Balu Balakrishnan - Power Integrations, Inc.

Management

Thanks, Tore.

Operator

Operator

We do have a follow-up question from the line of Ross Seymore of Deutsche Bank. Your line is open.

Ross C. Seymore - Deutsche Bank Securities, Inc.

Analyst

Hi, guys. Just a couple of housekeeping ones, looks like the stock-based comp guide for the first quarter is down. Can you explain a little bit about what's going on there, and then any full-year guidance on that?
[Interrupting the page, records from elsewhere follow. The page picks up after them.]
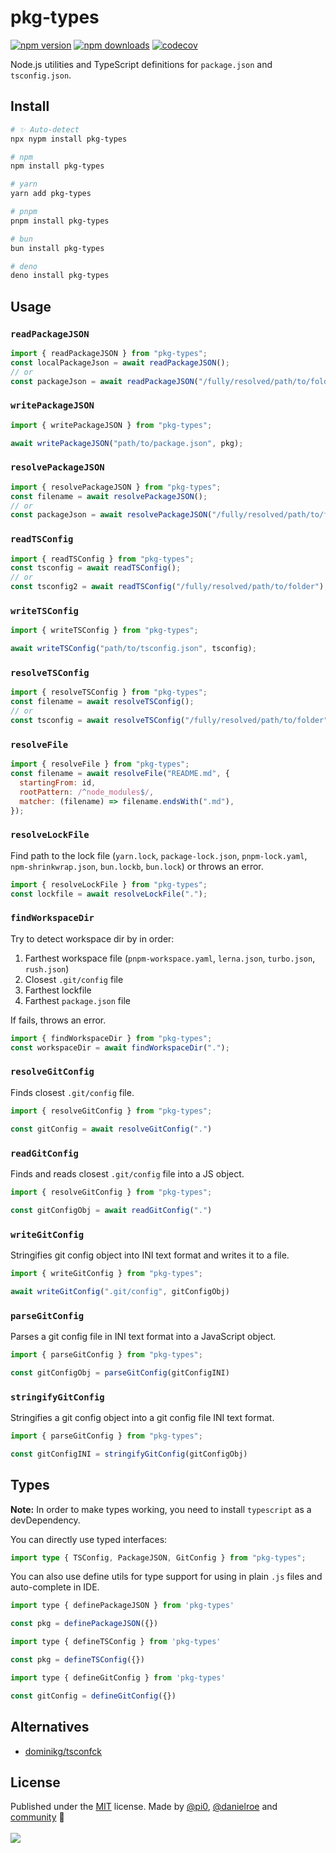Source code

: # pkg-types

<!-- automd:badges color=yellow codecov -->

[![npm version](https://img.shields.io/npm/v/pkg-types?color=yellow)](https://npmjs.com/package/pkg-types)
[![npm downloads](https://img.shields.io/npm/dm/pkg-types?color=yellow)](https://npm.chart.dev/pkg-types)
[![codecov](https://img.shields.io/codecov/c/gh/unjs/pkg-types?color=yellow)](https://codecov.io/gh/unjs/pkg-types)

<!-- /automd -->

Node.js utilities and TypeScript definitions for `package.json` and `tsconfig.json`.

## Install

<!-- automd:pm-i -->

```sh
# ✨ Auto-detect
npx nypm install pkg-types

# npm
npm install pkg-types

# yarn
yarn add pkg-types

# pnpm
pnpm install pkg-types

# bun
bun install pkg-types

# deno
deno install pkg-types
```

<!-- /automd -->

## Usage

### `readPackageJSON`

```js
import { readPackageJSON } from "pkg-types";
const localPackageJson = await readPackageJSON();
// or
const packageJson = await readPackageJSON("/fully/resolved/path/to/folder");
```

### `writePackageJSON`

```js
import { writePackageJSON } from "pkg-types";

await writePackageJSON("path/to/package.json", pkg);
```

### `resolvePackageJSON`

```js
import { resolvePackageJSON } from "pkg-types";
const filename = await resolvePackageJSON();
// or
const packageJson = await resolvePackageJSON("/fully/resolved/path/to/folder");
```

### `readTSConfig`

```js
import { readTSConfig } from "pkg-types";
const tsconfig = await readTSConfig();
// or
const tsconfig2 = await readTSConfig("/fully/resolved/path/to/folder");
```

### `writeTSConfig`

```js
import { writeTSConfig } from "pkg-types";

await writeTSConfig("path/to/tsconfig.json", tsconfig);
```

### `resolveTSConfig`

```js
import { resolveTSConfig } from "pkg-types";
const filename = await resolveTSConfig();
// or
const tsconfig = await resolveTSConfig("/fully/resolved/path/to/folder");
```

### `resolveFile`

```js
import { resolveFile } from "pkg-types";
const filename = await resolveFile("README.md", {
  startingFrom: id,
  rootPattern: /^node_modules$/,
  matcher: (filename) => filename.endsWith(".md"),
});
```

### `resolveLockFile`

Find path to the lock file (`yarn.lock`, `package-lock.json`, `pnpm-lock.yaml`, `npm-shrinkwrap.json`, `bun.lockb`, `bun.lock`) or throws an error.

```js
import { resolveLockFile } from "pkg-types";
const lockfile = await resolveLockFile(".");
```

### `findWorkspaceDir`

Try to detect workspace dir by in order:

1. Farthest workspace file (`pnpm-workspace.yaml`, `lerna.json`, `turbo.json`, `rush.json`)
2. Closest `.git/config` file
3. Farthest lockfile
4. Farthest `package.json` file

If fails, throws an error.

```js
import { findWorkspaceDir } from "pkg-types";
const workspaceDir = await findWorkspaceDir(".");
```

### `resolveGitConfig`

Finds closest `.git/config` file.

```js
import { resolveGitConfig } from "pkg-types";

const gitConfig = await resolveGitConfig(".")
```

### `readGitConfig`

Finds and reads closest `.git/config` file into a JS object.

```js
import { resolveGitConfig } from "pkg-types";

const gitConfigObj = await readGitConfig(".")
```

### `writeGitConfig`

Stringifies git config object into INI text format and writes it to a file.

```js
import { writeGitConfig } from "pkg-types";

await writeGitConfig(".git/config", gitConfigObj)
```

### `parseGitConfig`

Parses a git config file in INI text format into a JavaScript object.

```js
import { parseGitConfig } from "pkg-types";

const gitConfigObj = parseGitConfig(gitConfigINI)
```

### `stringifyGitConfig`

Stringifies a git config object into a git config file INI text format.

```js
import { parseGitConfig } from "pkg-types";

const gitConfigINI = stringifyGitConfig(gitConfigObj)
```

## Types

**Note:** In order to make types working, you need to install `typescript` as a devDependency.

You can directly use typed interfaces:

```ts
import type { TSConfig, PackageJSON, GitConfig } from "pkg-types";
```

You can also use define utils for type support for using in plain `.js` files and auto-complete in IDE.

```js
import type { definePackageJSON } from 'pkg-types'

const pkg = definePackageJSON({})
```

```js
import type { defineTSConfig } from 'pkg-types'

const pkg = defineTSConfig({})
```

```js
import type { defineGitConfig } from 'pkg-types'

const gitConfig = defineGitConfig({})
```

## Alternatives

- [dominikg/tsconfck](https://github.com/dominikg/tsconfck)

## License

<!-- automd:contributors license=MIT author="pi0,danielroe" -->

Published under the [MIT](https://github.com/unjs/pkg-types/blob/main/LICENSE) license.
Made by [@pi0](https://github.com/pi0), [@danielroe](https://github.com/danielroe) and [community](https://github.com/unjs/pkg-types/graphs/contributors) 💛
<br><br>
<a href="https://github.com/unjs/pkg-types/graphs/contributors">
<img src="https://contrib.rocks/image?repo=unjs/pkg-types" />
</a>

<!-- /automd -->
And then the second question would be what are your expectations for CapEx for the year?

Sandeep Nayyar - Power Integrations, Inc.

Management

So, typically Ross, the reason of being a little down is the timing, because the majority of the employee grants happens in the second quarter. So I think it's just a timing issue of how that flows. As far as capital expenditures – and the other reason is if you look at it in 2016, our performance PSUs performed at a pretty high level because of how our performance was. So when you start off the year you are estimating at certain levels and that's another reason. As far as capital expenditures, for the last two years we have been spending at about $12 million, if you remember our average is $18 million to $20 million. This year we will be spending about $25 million or $30 million because of the investments we're making, not only to add capacity, but also to make some investments in our infrastructure as we look to grow our company.

Ross C. Seymore - Deutsche Bank Securities, Inc.

Analyst

Great. Thank you.

Balu Balakrishnan - Power Integrations, Inc.

Management

Thank you, Ross.

Operator

Operator

There are no further questions at this time. I'll turn the call back over to the presenters.

Joe Shiffler - Power Integrations, Inc.

Management

Okay. Thank you. Thanks everyone for listening. There will be a replay of this call available on our website, investors.power.com. Thanks again for listening and good day.

Operator

Operator

This concludes today's conference call. You may now disconnect.